LEGISLATIVE BUDGET BOARD
Austin, Texas
FISCAL NOTE
75th Regular Session
May 15, 1997
TO: Honorable Kenneth Armbrister, Chair IN RE: House Bill No. 2915, As Engrossed
Committee on State Affairs By: Oliveira
Senate
Austin, Texas
FROM: John Keel, Director
In response to your request for a Fiscal Note on HB2915 ( relating
to retirement benefits for certain state employees whose state
jobs are lost as a result of contracts to provide services previously
provided by the state and to benefits under the contracts.)
this office has detemined the following:
Biennial Net Impact to General Revenue Funds by HB2915-As Engrossed
No fiscal implication to the State is anticipated.

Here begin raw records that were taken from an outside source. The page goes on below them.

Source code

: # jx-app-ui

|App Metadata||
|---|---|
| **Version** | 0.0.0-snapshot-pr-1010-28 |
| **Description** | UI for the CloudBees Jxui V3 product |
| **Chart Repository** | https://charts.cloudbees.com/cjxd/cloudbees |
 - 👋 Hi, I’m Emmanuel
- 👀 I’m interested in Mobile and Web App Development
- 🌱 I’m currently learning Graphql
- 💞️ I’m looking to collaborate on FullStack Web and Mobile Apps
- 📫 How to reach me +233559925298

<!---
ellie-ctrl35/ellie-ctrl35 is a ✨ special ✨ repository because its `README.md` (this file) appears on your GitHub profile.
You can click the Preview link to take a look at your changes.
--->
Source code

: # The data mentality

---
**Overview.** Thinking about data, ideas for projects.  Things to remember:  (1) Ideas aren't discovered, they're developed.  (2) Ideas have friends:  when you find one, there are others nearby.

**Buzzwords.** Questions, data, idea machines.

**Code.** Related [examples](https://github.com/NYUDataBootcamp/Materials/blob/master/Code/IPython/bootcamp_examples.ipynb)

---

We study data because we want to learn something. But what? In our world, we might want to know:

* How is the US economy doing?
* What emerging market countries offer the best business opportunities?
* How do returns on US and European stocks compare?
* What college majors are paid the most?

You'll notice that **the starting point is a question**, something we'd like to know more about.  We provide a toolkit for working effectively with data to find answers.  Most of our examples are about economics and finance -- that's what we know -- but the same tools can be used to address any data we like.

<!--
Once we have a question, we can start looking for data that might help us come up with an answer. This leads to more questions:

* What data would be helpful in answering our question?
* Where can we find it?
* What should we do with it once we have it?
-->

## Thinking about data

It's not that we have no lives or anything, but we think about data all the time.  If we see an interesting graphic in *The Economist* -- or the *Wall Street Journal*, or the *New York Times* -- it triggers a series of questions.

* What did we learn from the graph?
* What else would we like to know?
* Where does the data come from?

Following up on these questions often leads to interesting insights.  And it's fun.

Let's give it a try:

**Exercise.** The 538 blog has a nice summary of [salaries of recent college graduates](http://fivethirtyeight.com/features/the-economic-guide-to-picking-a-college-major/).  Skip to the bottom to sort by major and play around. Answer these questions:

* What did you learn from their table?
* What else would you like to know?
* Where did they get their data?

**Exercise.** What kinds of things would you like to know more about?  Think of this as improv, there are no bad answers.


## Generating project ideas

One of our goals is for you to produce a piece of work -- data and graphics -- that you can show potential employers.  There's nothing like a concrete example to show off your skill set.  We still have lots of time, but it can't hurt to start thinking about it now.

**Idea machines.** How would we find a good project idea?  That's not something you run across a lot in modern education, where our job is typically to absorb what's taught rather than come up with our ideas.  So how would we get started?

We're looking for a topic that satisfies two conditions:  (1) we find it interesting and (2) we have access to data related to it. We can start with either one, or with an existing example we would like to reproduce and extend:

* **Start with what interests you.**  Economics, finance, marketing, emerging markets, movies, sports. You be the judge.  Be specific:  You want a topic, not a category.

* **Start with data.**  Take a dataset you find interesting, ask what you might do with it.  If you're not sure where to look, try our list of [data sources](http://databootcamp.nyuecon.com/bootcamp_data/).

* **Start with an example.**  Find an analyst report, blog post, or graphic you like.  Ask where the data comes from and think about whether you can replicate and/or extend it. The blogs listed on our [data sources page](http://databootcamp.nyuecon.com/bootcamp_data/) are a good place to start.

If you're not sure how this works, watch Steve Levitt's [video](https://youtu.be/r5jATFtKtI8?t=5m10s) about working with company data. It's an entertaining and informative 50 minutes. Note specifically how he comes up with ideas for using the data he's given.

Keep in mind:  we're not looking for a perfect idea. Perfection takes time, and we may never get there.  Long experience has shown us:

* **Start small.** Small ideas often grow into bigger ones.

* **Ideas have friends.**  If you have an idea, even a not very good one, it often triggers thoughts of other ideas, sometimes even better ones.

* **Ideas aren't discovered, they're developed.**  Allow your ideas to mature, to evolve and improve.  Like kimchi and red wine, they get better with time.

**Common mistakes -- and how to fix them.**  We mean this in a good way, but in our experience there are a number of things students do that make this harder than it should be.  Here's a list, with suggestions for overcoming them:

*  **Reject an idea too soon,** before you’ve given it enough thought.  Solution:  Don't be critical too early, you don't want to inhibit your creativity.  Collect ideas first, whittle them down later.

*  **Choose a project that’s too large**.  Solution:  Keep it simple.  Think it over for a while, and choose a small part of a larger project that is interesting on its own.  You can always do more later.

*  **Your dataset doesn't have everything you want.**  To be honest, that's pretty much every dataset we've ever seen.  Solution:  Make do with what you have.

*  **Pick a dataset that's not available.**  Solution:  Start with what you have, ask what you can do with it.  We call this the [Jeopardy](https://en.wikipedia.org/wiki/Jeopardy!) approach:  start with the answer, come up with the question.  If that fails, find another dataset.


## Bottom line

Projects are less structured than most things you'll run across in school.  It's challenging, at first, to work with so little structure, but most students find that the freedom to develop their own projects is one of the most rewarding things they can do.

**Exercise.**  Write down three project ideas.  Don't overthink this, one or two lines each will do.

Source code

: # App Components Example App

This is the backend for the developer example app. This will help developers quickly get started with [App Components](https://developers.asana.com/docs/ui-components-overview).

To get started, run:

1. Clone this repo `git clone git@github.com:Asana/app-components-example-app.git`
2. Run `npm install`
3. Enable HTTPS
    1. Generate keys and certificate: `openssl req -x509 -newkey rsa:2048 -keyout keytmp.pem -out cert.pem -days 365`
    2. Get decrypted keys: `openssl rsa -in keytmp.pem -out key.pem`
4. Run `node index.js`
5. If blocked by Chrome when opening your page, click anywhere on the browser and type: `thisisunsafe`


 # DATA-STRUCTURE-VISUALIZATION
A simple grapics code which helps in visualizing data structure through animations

HB 2915 would modify the retirement benefits paid under the
Employees Retirement System (ERS) to employees of the Texas
Workforce Commission (TWC) who terminate state employment as
a result of the transfer of certain responsibilities from the
TWC to private contractors working for local workforce development
boards.
Employees who meet the age and service requirements
for retirement at the time TWC employment ends and retire will
have their benefits calculated using a 2.25% multiplier instead
of the current 2.0% multiplier. There is a minor actuarial
loss, but no fiscal impact, associated with this provision because
the liabilities of the Employees Retirement System will increase.
Employees
who do not meet age and service requirements but have at least
15 years of service will, upon reaching retirement eligibility,
have their benefits calculated using the lesser of a 2.25% multiplier
or the multiplier in effect at the time of the member's future
retirement. There is no actuarial or fiscal impact associated
with this provision. The language of the bill specifies "the
lesser" of 2.25% or the plan's multiplier. If current statute
remains unchanged, that multiplier would be 2.0%
No fiscal implication to units of local government is anticipated.